[WHAT THIS TASK INVOLVES] Below are lines of data; restate word for word those running from the line containing "Today we released" to the line containing "Updates to reports", inclusive, and no others.

[DATA FOR PROCESSING]
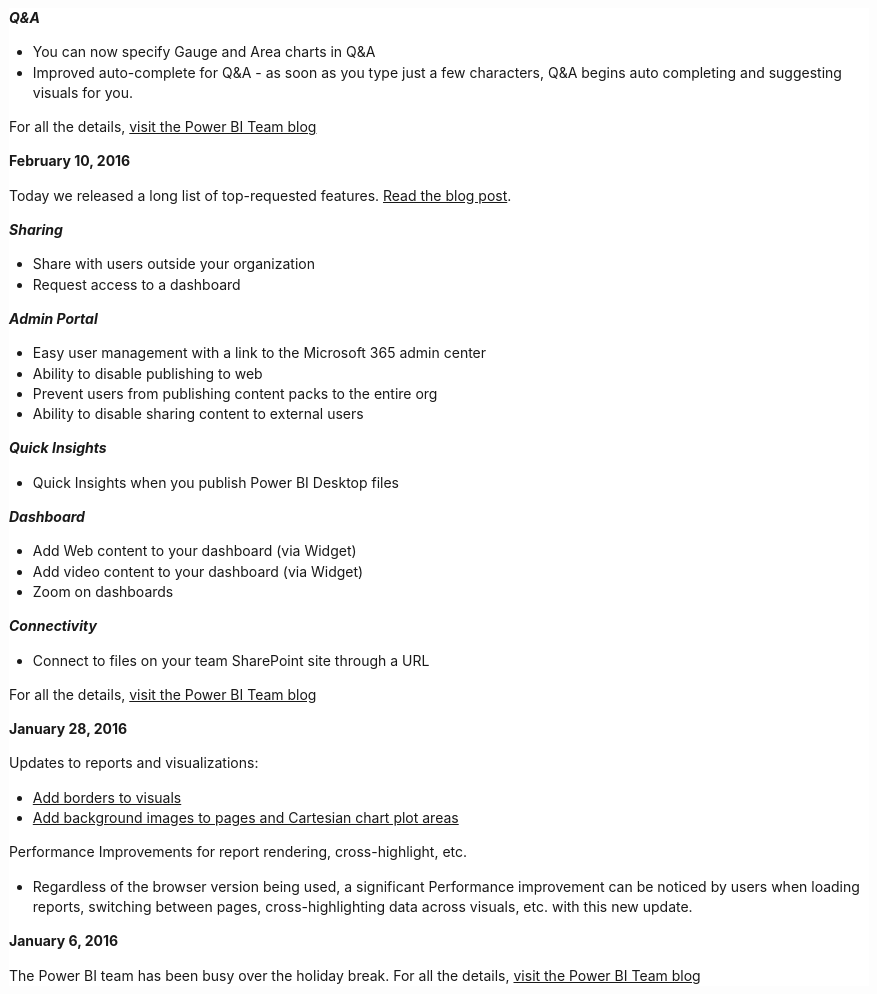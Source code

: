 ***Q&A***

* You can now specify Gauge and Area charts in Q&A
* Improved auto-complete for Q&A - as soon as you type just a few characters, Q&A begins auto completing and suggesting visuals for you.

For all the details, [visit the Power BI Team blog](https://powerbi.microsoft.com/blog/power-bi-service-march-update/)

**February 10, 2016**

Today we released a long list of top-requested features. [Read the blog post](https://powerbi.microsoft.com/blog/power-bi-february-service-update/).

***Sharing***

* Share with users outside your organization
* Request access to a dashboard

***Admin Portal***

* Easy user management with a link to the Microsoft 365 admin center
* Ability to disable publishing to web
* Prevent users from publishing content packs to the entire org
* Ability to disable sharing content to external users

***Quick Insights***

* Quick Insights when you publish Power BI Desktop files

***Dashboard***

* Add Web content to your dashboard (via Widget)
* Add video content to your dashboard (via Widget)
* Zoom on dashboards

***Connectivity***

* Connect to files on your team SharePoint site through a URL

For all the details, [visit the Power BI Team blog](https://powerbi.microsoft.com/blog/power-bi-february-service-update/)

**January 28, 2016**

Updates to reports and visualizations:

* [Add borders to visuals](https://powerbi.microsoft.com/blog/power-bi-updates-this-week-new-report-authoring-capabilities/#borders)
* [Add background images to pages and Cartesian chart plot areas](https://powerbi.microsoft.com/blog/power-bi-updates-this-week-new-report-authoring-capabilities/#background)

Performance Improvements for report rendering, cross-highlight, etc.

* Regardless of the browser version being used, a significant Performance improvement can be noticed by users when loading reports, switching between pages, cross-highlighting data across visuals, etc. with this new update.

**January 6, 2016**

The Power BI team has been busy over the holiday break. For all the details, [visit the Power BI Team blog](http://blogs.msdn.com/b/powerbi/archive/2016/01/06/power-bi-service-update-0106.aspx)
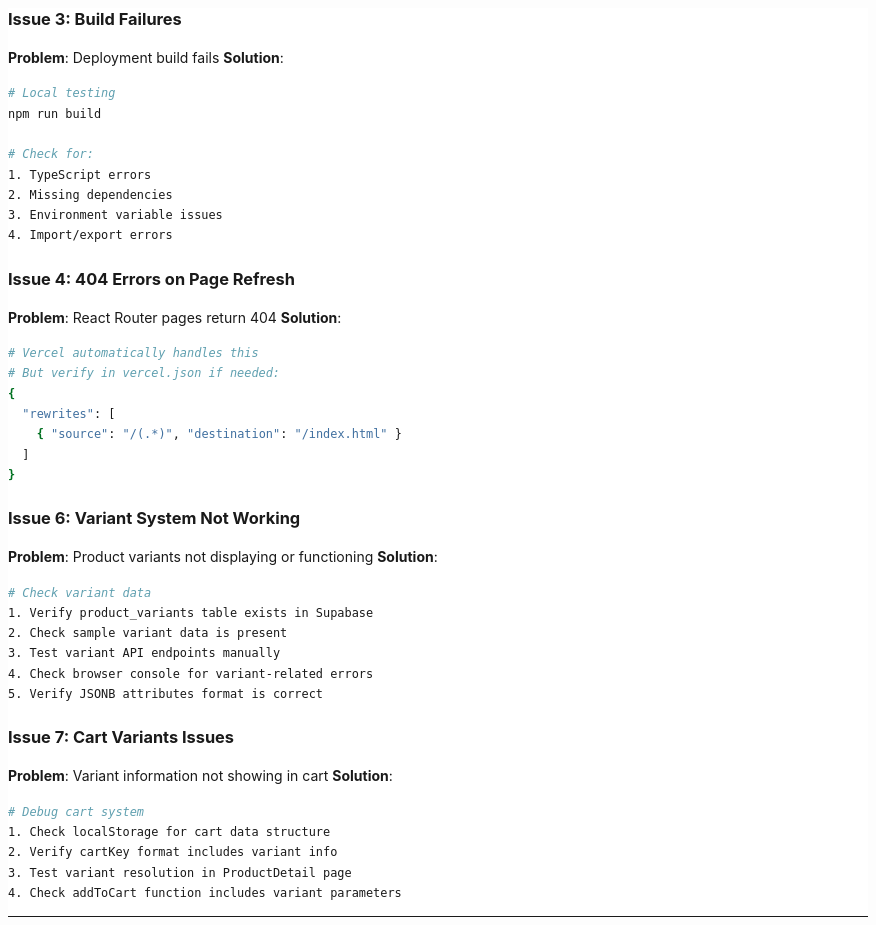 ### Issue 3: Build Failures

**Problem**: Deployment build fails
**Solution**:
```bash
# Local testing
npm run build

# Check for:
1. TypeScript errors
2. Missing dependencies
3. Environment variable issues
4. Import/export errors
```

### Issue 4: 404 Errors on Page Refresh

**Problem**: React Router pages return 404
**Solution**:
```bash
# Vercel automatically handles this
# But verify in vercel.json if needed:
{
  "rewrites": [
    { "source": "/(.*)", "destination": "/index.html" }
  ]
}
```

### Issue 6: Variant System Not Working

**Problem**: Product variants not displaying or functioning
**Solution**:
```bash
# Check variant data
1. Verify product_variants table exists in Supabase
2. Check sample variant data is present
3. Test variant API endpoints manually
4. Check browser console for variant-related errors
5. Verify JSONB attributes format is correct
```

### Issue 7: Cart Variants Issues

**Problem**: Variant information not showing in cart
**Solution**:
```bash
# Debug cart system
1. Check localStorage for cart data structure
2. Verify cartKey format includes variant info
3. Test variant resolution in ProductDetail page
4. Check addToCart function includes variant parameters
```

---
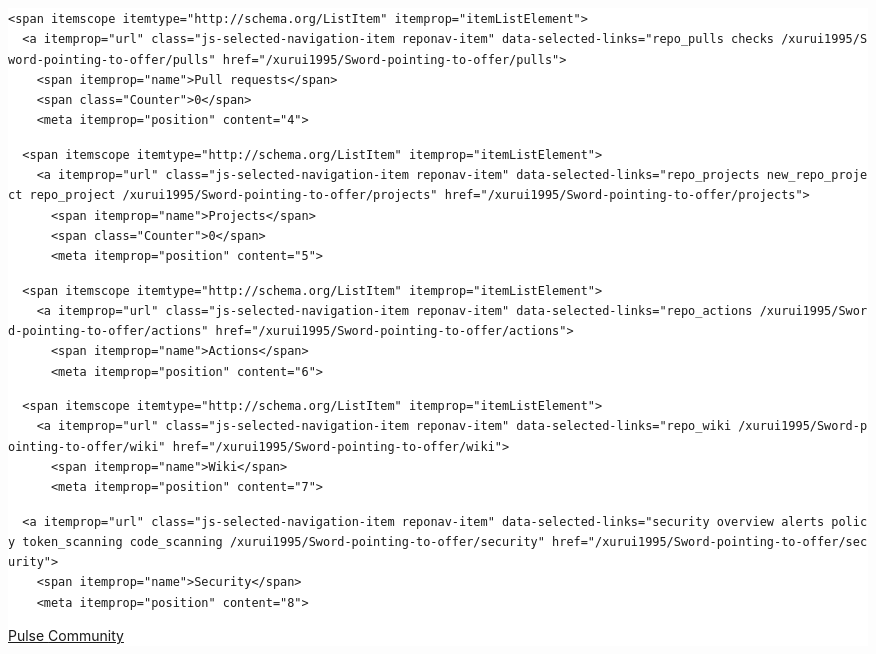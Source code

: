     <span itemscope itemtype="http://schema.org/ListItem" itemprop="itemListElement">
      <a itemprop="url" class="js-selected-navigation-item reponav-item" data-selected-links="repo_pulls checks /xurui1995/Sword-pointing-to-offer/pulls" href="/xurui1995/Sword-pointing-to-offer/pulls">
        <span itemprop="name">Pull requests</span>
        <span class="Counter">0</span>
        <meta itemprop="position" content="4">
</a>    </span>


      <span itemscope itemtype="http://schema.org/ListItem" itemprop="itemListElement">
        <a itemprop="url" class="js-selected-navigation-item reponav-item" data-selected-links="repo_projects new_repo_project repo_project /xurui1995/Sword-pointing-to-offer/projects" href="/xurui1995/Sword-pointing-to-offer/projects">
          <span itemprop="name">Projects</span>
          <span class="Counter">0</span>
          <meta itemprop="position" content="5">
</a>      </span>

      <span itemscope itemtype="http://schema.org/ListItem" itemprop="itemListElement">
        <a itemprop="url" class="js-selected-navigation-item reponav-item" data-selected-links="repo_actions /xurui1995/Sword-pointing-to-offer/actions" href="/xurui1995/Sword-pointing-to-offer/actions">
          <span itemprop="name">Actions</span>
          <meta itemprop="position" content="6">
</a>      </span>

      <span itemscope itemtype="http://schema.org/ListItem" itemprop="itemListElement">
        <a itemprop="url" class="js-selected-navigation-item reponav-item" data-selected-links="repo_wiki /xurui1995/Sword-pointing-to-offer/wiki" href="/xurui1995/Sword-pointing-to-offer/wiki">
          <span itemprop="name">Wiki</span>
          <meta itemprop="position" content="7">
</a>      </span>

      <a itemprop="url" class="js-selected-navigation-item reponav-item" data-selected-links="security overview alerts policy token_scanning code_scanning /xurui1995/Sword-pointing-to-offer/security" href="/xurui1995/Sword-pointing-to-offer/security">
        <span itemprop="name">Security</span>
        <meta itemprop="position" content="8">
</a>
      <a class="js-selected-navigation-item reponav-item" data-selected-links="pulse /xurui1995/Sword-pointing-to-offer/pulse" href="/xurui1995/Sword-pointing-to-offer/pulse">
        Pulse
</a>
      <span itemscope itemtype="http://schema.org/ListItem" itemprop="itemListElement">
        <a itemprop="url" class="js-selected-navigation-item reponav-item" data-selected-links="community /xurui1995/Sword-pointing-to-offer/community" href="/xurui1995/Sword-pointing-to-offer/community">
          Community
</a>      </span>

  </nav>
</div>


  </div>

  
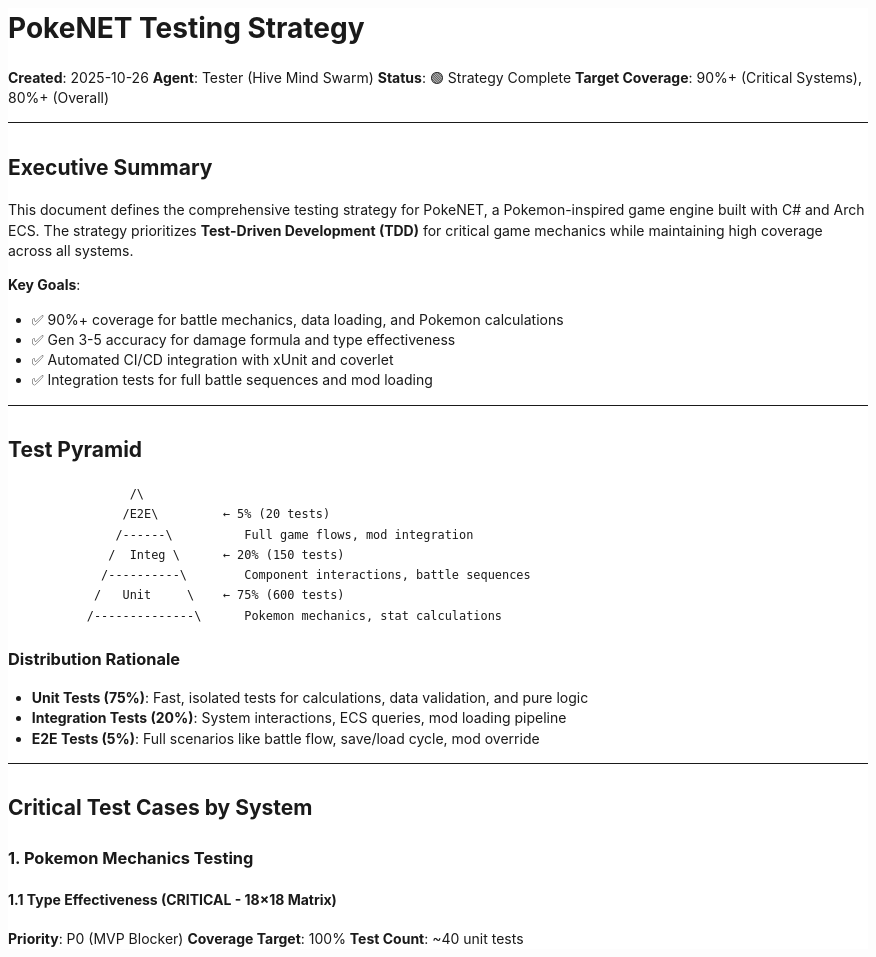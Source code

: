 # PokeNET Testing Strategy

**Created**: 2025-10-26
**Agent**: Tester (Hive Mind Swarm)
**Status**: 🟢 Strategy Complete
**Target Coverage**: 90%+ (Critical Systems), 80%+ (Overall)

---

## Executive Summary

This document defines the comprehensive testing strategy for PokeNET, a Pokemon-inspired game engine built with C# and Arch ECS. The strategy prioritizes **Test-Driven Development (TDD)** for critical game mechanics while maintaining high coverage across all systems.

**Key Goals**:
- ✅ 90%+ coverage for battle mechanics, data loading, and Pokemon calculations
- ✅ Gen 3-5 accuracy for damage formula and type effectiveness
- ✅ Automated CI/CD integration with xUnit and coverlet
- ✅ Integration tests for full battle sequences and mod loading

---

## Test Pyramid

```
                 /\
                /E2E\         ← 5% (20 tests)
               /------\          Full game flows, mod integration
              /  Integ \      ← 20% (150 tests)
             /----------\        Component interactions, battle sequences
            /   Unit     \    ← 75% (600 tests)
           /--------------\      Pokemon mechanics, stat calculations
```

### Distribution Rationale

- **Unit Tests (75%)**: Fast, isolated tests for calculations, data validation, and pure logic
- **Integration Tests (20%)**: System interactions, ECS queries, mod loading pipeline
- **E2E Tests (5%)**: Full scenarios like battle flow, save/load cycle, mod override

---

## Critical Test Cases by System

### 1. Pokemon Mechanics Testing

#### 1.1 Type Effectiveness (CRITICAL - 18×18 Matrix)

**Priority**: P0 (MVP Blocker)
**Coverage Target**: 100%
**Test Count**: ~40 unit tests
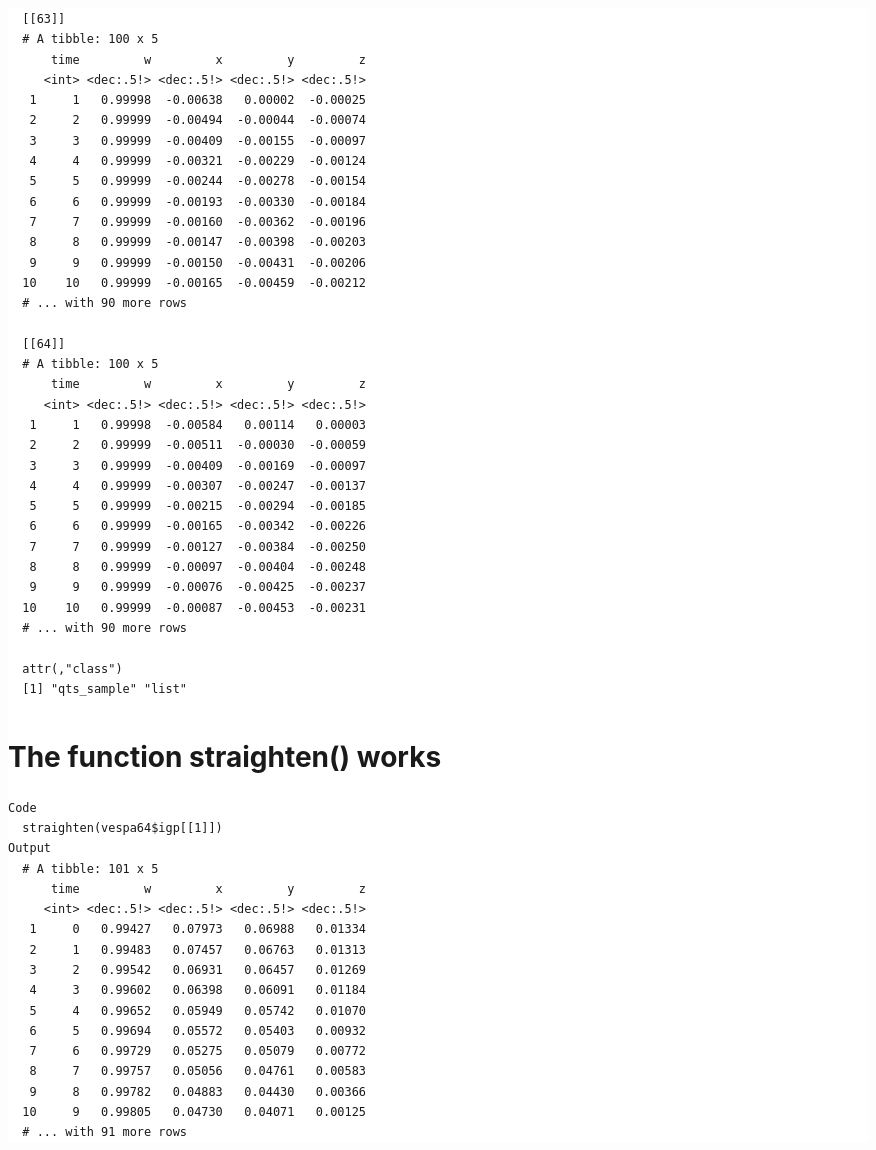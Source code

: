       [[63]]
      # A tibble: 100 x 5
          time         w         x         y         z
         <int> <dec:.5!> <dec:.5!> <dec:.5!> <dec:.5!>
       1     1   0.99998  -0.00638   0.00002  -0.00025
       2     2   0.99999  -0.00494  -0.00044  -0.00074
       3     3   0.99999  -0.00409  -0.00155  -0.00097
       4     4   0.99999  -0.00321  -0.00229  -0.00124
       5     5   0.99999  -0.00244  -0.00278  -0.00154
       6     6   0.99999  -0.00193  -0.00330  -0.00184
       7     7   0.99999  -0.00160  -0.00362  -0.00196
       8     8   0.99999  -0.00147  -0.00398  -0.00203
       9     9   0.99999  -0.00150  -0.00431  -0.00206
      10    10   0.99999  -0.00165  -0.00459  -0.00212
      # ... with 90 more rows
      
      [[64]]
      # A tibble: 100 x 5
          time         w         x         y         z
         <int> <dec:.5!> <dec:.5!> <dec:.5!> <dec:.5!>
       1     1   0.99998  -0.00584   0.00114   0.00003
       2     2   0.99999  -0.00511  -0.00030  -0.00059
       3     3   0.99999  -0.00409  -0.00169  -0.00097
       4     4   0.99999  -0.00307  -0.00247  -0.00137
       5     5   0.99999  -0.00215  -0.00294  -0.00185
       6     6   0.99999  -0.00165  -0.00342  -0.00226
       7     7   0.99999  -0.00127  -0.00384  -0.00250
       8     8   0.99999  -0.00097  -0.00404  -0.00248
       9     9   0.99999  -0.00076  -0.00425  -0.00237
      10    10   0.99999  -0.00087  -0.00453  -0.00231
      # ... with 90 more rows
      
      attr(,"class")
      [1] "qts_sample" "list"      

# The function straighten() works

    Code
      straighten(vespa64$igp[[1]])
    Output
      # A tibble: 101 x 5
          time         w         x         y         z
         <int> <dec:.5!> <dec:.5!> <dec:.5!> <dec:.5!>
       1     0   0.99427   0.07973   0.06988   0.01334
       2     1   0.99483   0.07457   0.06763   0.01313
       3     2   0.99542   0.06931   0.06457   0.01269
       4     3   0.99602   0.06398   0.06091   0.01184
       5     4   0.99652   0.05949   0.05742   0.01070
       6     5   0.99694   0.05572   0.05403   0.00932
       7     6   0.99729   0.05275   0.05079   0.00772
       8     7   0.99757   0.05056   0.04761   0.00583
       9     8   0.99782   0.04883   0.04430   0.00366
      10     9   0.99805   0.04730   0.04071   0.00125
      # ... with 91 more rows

[SOLVED EXERCISE]
Today we released a long list of top-requested features. [Read the blog post](https://powerbi.microsoft.com/blog/power-bi-february-service-update/).

***Sharing***

* Share with users outside your organization
* Request access to a dashboard

***Admin Portal***

* Easy user management with a link to the Microsoft 365 admin center
* Ability to disable publishing to web
* Prevent users from publishing content packs to the entire org
* Ability to disable sharing content to external users

***Quick Insights***

* Quick Insights when you publish Power BI Desktop files

***Dashboard***

* Add Web content to your dashboard (via Widget)
* Add video content to your dashboard (via Widget)
* Zoom on dashboards

***Connectivity***

* Connect to files on your team SharePoint site through a URL

For all the details, [visit the Power BI Team blog](https://powerbi.microsoft.com/blog/power-bi-february-service-update/)

**January 28, 2016**

Updates to reports and visualizations:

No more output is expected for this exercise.